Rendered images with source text
※
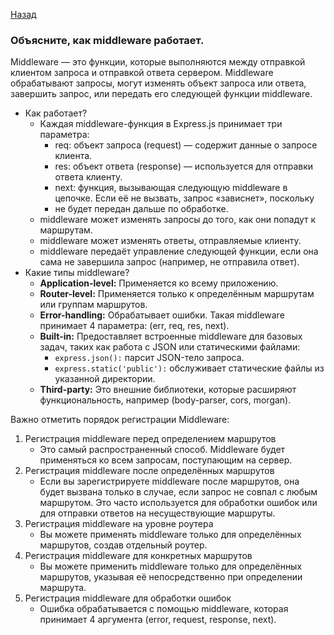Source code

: [Назад](../README.md)

### Объясните, как middleware работает.

Middleware — это функции, которые выполняются между отправкой клиентом запроса и отправкой ответа сервером. 
Middleware обрабатывают запросы, могут изменять объект запроса или ответа, завершить запрос, или передать его 
следующей функции middleware.

- Как работает?
    - Каждая middleware-функция в Express.js принимает три параметра:
        - req: объект запроса (request) — содержит данные о запросе клиента.
        - res: объект ответа (response) — используется для отправки ответа клиенту.
        - next: функция, вызывающая следующую middleware в цепочке. Если её не вызвать, запрос «зависнет», поскольку 
        - не будет передан дальше по обработке.
    - middleware может изменять запросы до того, как они попадут к маршрутам.
    - middleware может изменять ответы, отправляемые клиенту.
    - middleware передаёт управление следующей функции, если она сама не завершила запрос (например, не отправила ответ).
- Какие типы middleware?
  - **Application-level:** Применяется ко всему приложению.
  - **Router-level:** Применяется только к определённым маршрутам или группам маршрутов.
  - **Error-handling:** Обрабатывает ошибки. Такая middleware принимает 4 параметра: (err, req, res, next).
  - **Built-in:** Предоставляет встроенные middleware для базовых задач, таких как работа с JSON или статическими 
  файлами:
    - ``express.json():`` парсит JSON-тело запроса.
    - ``express.static('public'):`` обслуживает статические файлы из указанной директории.
  - **Third-party:** Это внешние библиотеки, которые расширяют функциональность, например (body-parser, cors, morgan).
  
Важно отметить порядок регистрации Middleware:
1. Регистрация middleware перед определением маршрутов
   - Это самый распространенный способ. Middleware будет применяться ко всем запросам, поступающим на сервер.
2. Регистрация middleware после определённых маршрутов
   - Если вы зарегистрируете middleware после маршрутов, она будет вызвана только в случае, если запрос не совпал 
   с любым маршрутом. Это часто используется для обработки ошибок или для отправки ответов на несуществующие маршруты.
3. Регистрация middleware на уровне роутера
   - Вы можете применять middleware только для определённых маршрутов, создав отдельный роутер.
4. Регистрация middleware для конкретных маршрутов
   - Вы можете применить middleware только для определённых маршрутов, указывая её непосредственно при определении маршрута.
5. Регистрация middleware для обработки ошибок
   - Ошибка обрабатывается с помощью middleware, которая принимает 4 аргумента (error, request, response, next).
※
# Task description
In these entries, some lines may contain the string "используется". Give the number of such lines and nothing more.

# Task output
2